Professor Rancourt and his team have recently published a comprehensive report titled COVID-19 vaccine-associated mortality in the Southern Hemisphere, in Correlation Research in the Public Interest. This is a Canadian non-profit organisation “conducting independent scientific research on topics of public interest”.
The 180-page report is quite technical, detailing the research methods used and using graphs and figures requiring a level of scientific literacy. Data from seventeen nations is analysed.
Although New Zealand has been held up as a beacon of success due to lockdown efficiency, nine of the nations studied had no detectable rise in all-cause mortality for the first year after March 2020 when the World Health Organization announced a pandemic. However, all nations experienced an increase in all-cause mortality directly associated with the vaccine rollouts.
The authors demonstrate synchronised timing between Covid-19 vaccination campaigns and peaks in all-cause mortality, including different peaks in different countries at different times. The coincident timing within nations, between all-cause mortality and vaccination campaigns is highly suggestive of a causal relationship. They also demonstrate a 1000-fold greater risk of death by Covid-19 vaccination, than shown in clinical trials, adverse effect monitoring systems, and cause-of-death statistics from death certificates.
The vaccine dose fatality rate (vDFR) increases with each subsequent dose rollout, such that in New Zealand after the first booster rollout, the vDFR is 0.05% +/- 0.01%, and after the second booster rollout the vDFR increases four-fold, to 0.21% +/- 0.03%. The strongest peaks occur in the 80+ year old age groups, suggesting that these injections had the opposite effect of protecting our elderly.

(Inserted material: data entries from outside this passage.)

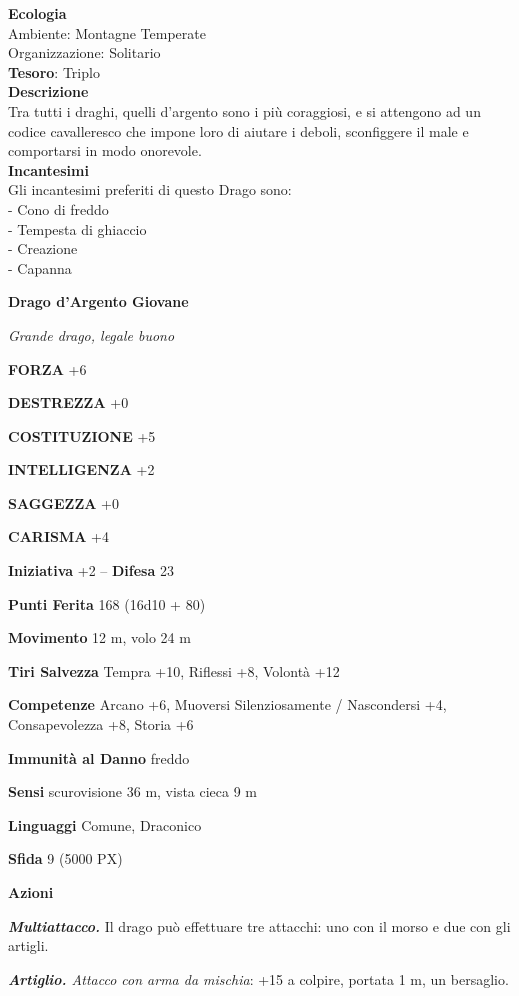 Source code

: \begin{multicols}{2}
	\textbf{Ecologia}\\
	Ambiente: Montagne Temperate\\
	Organizzazione: Solitario\\
	\textbf{Tesoro}: Triplo\\
	\textbf{Descrizione}\\
	Tra tutti i draghi, quelli d'argento sono i più coraggiosi, e si attengono ad un codice cavalleresco che impone loro di aiutare i deboli, sconfiggere il male e comportarsi in modo onorevole.\\
	\textbf{Incantesimi}\\
	Gli incantesimi preferiti di questo Drago sono:\\
	- Cono di freddo\\
	- Tempesta di ghiaccio\\
	- Creazione\\
	- Capanna

	\medskip{}\textbf{Drago d'Argento Giovane}

	\textit{Grande drago, legale buono}

	\textbf{FORZA} +6

	\textbf{DESTREZZA} +0

	\textbf{COSTITUZIONE} +5

	\textbf{INTELLIGENZA} +2

	\textbf{SAGGEZZA} +0

	\textbf{CARISMA} +4

	\textbf{Iniziativa} +2 -- \textbf{Difesa} 23

	\textbf{Punti Ferita} 168 (16d10 + 80)

	\textbf{Movimento} 12 m, volo 24 m

	\textbf{Tiri Salvezza} Tempra +10, Riflessi +8, Volontà +12

	\textbf{Competenze} Arcano +6, Muoversi Silenziosamente / Nascondersi +4, Consapevolezza +8, Storia +6

	\textbf{Immunità al Danno} freddo

	\textbf{Sensi} scurovisione 36 m, vista cieca 9 m

	\textbf{Linguaggi} Comune, Draconico

	\textbf{Sfida} 9 (5000 PX)

	\textbf{Azioni}

	\textit{\textbf{Multiattacco.}} Il drago può effettuare tre attacchi: uno con il morso e due con gli artigli.

	\textit{\textbf{Artiglio.} Attacco con arma da mischia}: +15 a colpire, portata 1 m, un bersaglio.


\end{multicols}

Eight discussion points are detailed by the authors:
- Covid-19 vaccines can cause death;
- Absence of excess mortality until the Covid-19 vaccines are rolled out;
- The Covid-19 vaccines did not save lives and appear to be lethal toxic agents [the mechanisms of which are described by the Doctors 4 Covid Ethics publication mRNA Vaccine Toxicity];
- Strong evidence for a causal association and vaccine lethal toxicity;
- Causality in excess mortality is amply demonstrated;
- Assessing other interpretations of the cause of the excess mortality;
- Implications regarding age-dependence of fatal toxicity of Covid-19 vaccines;
- No excess All-Cause Mortality (ACM) by time prior to Covid-19 vaccine rollouts.
Rancourt et al offer three conclusions from their research:
- Causality proven;
- Actual vaccine mortality is much larger than that incorrectly inferred from faulty data;
- The policy of prioritising elderly residents for Covid-19 vaccination must be ended.
This quality piece of research contributes to the growing body of evidence that the pandemic response was failed public health, whether by intent or incompetence of the politicians, bureaucrats and corporate figureheads making and enforcing recommendations. Vaccines given in the name of protecting against Covid-19 illness, hospitalisation and death have, in fact, had the opposite effect.